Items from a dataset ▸
· · · ·
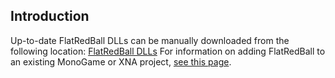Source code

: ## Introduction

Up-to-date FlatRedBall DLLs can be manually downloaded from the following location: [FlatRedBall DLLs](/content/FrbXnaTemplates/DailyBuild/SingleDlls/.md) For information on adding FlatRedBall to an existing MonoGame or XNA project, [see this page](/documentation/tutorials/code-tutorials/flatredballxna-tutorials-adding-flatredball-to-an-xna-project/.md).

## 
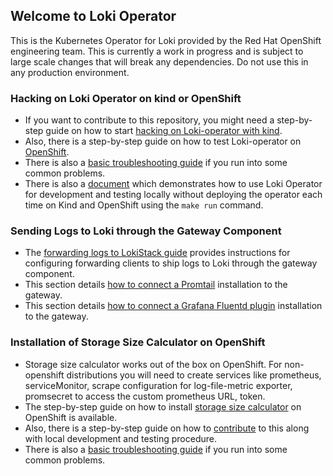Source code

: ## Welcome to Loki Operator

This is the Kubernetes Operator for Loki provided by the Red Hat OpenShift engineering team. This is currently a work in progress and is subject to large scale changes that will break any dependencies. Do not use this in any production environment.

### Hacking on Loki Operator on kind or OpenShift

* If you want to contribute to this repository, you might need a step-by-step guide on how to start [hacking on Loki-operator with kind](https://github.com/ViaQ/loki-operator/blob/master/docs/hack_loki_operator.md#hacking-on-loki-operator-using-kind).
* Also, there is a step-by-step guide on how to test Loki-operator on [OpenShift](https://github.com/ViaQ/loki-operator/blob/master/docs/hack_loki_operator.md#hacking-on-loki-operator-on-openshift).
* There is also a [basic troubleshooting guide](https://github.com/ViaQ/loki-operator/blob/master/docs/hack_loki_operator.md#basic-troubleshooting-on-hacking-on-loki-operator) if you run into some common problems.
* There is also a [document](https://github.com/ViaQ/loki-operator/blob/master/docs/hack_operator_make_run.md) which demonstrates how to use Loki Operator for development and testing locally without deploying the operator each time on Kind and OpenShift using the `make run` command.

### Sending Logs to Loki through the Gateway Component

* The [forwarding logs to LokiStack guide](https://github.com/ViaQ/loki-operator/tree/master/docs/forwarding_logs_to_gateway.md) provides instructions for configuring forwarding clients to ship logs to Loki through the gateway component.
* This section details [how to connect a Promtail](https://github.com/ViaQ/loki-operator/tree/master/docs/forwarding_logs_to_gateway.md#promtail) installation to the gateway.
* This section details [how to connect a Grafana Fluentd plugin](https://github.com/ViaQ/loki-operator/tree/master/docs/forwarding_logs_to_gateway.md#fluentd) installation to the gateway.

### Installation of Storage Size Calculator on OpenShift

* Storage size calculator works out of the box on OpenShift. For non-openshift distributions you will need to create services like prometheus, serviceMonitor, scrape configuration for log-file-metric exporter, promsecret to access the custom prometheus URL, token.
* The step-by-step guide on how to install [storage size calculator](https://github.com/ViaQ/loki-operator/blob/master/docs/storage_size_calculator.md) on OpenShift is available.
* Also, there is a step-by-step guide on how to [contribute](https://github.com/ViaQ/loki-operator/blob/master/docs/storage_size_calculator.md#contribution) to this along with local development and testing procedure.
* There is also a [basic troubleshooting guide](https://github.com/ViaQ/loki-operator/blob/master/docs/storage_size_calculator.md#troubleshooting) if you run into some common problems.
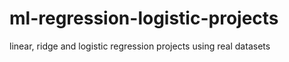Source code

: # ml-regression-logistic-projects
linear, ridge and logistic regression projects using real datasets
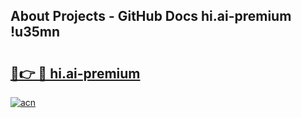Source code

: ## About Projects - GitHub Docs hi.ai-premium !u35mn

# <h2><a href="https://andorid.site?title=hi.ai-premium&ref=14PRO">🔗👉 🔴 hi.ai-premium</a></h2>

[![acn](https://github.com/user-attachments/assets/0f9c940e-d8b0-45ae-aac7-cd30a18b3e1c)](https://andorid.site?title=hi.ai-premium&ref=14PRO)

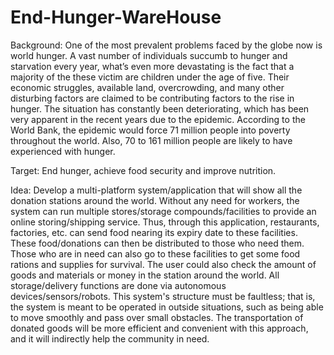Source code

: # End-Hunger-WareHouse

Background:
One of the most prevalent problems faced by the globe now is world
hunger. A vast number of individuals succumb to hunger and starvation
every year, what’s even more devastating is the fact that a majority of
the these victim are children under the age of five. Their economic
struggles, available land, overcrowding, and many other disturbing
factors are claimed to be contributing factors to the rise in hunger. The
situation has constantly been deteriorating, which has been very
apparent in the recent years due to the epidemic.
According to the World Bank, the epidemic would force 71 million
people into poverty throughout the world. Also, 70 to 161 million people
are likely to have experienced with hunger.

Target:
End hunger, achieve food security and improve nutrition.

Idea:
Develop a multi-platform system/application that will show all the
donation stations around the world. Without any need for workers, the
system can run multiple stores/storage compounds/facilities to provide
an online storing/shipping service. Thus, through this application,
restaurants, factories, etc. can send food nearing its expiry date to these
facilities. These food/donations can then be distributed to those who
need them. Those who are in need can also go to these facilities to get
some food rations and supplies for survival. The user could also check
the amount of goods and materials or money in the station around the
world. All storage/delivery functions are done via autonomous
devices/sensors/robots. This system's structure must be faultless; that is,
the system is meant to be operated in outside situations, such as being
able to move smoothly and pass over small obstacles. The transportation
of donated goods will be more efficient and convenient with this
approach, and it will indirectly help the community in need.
· · · ·
Work required ▸ A single number is the whole answer: the tally of lines in the entries that hold "which".

Exercise result ▸ 2